Web zines are geared more towards immediacy, rather than polished sheets of sounds.
“Essential McLuhan” (Marshall McLuhan, Eric McLuhan, Frank Zingrone)
Marshall McLuhan
“I don't necessarily agree with everything I say.”
vs.
Marinate your blog posts before you publish
...ease of publishing can lead to incomplete thoughts and less-than-stellar writing...We do our short posts on the fly here at Lifehacker, but feature articles start percolating several days (if not weeks) in advance of publishing, and the “marinated” stuff always reads a bit better.
We tend to create our posts quickly, and publish the first draft, occasionally catching grammatical and other errors, sometimes not. There are a few times where posts lingered, unpublished, but what tends to happen is that these stay unpublished forever. Glancing quickly at my ecto blog database, I have 2502 entries published (since Nov 04 when I moved to movabletype), and 6 unpublished 'drafts'. These drafts have been untouched for months, years even, and will probably never see the light of day (except for the aborted Amoco building photograph sale to some biatch named Heather Esser that I will publish that once my rage subsides).
In our business life we buff our prose almost to the point of obsession. A typical (important) business letter or email goes through multiple re-writes, with both D and I as editors-in-chief.
In University of Texas days, any paper that I scheduled enough time to create a rough draft and then re-write was always better, and thank the pasta gods for blue book tests, especially the tests that I had enough time to spend some time creating a rough draft in my mind. Words are our friends.
Blogs are different beasts, and our off-the-cuff snarky style takes brief seconds to compose and publish. McLuhan was right, in this quote anyway. Of course, we are not 'professional' bloggers, so always taking the time to write clearly is not a priority.
What about you?
Tags: blogosphere
Most of the marinating goes on in my head, sometimes over days, other times overnight. Unfortunately haste makes waste.

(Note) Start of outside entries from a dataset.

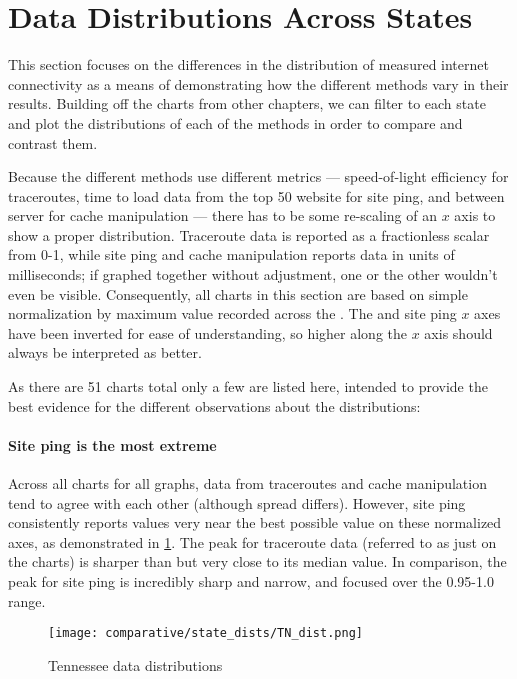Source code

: \section{Data Distributions Across States}\label{sec:comparative-distribution}

This section focuses on the differences in the distribution of measured internet connectivity as a means of demonstrating how the different methods vary in their results. Building off the \kde charts from other chapters, we can filter to each state and plot the distributions of each of the methods in order to compare and contrast them.

Because the different methods use different metrics --- speed-of-light efficiency for traceroutes, time to load data from the top 50 website for site ping, and \rtt between \dns server for \dns cache manipulation --- there has to be some re-scaling of an $x$ axis to show a proper distribution. Traceroute data is reported as a fractionless scalar from 0-1, while site ping and \dns cache manipulation reports data in units of milliseconds; if graphed together without adjustment, one or the other wouldn't even be visible. Consequently, all charts in this section are based on simple normalization by maximum value recorded across the \us. The \dns and site ping $x$ axes have been inverted for ease of understanding, so higher along the $x$ axis should always be interpreted as better.

As there are 51 charts total only a few are listed here, intended to provide the best evidence for the different observations about the distributions:

\paragraph{Site ping is the most extreme} Across all \kde charts for all graphs, data from traceroutes and \dns cache manipulation tend to agree with each other (although spread differs). However, site ping consistently reports values very near the best possible value on these normalized axes, as demonstrated in \cref{fig:comparative_tn_dist}. The peak for traceroute data (referred to as just \caida on the charts) is sharper than \dns but very close to its median value. In comparison, the peak for site ping is incredibly sharp and narrow, and focused over the 0.95-1.0 range.

\begin{figure}[h]
    \centering
    \texttt{[image: comparative/state\_dists/TN\_dist.png]}
    \caption{Tennessee data distributions}
    \label{fig:comparative_tn_dist}
\end{figure}

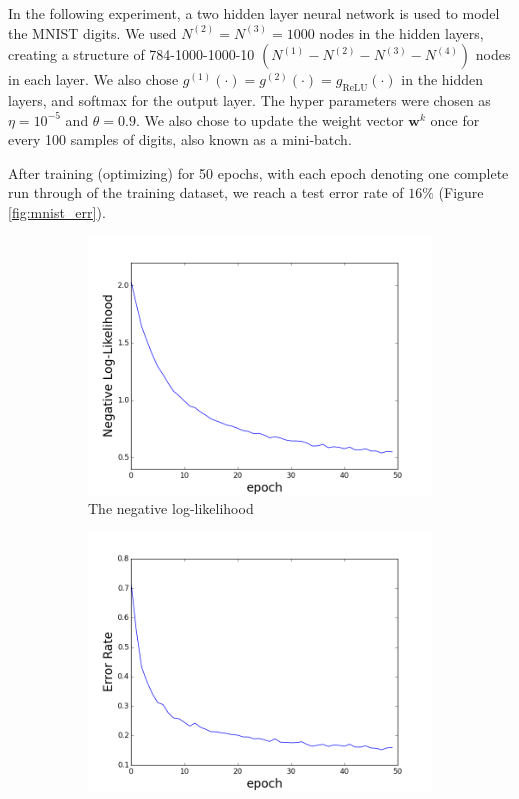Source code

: In the following experiment, 
a two hidden layer neural network is used to model the MNIST digits.
We used $N^{(2)} = N^{(3)} = 1000$ nodes in the hidden layers, 
creating a structure of 784-1000-1000-10 
$\left( N^{(1)} - N^{(2)} - N^{(3)} - N^{(4)} \right)$
nodes in each layer.
We also chose 
$g^{(1)}(\cdot) = g^{(2)}(\cdot) = g_\text{ReLU}(\cdot)$ 
in the hidden layers,
and softmax for the output layer.
The hyper parameters were chosen as $\eta = 10^{-5}$
and $\theta = 0.9$.
We also chose to update the weight vector $\mathbf{w}^k$ once
for every 100 samples of digits,
also known as a mini-batch.

After training (optimizing) for 50 epochs,
with each epoch denoting one complete run through of the training 
dataset,
we reach a test error rate of $16\%$ (Figure \ref{fig:mnist_err}).
%
\begin{figure}[h]
\centering
\begin{subfigure}{.45\textwidth}
  \centering
  \includegraphics[width=\linewidth]{fig_mnist_nll.png}
  \caption{The negative log-likelihood}
  \label{fig:mnist_nll}
\end{subfigure}%
\begin{subfigure}{.45\textwidth}
  \centering
  \includegraphics[width=\linewidth]{fig_mnist_err.png}

\end{subfigure}
\end{figure}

Sometimes I find phrases and sentences that deserved a red mark "Clarity?"
But then it's too late and time to turn to next task.
I completely agree with the comment by Tina Harris. I marinate in my head occasionally jotting down ideas in my handy notebook. I try to make notes to be sure and hit x, y, and z before posting. Of course, hours later on subsequent re-reads, I almost always end up groaning over huge grammatical errors or my abuse of English. My inner editor would love a red pen.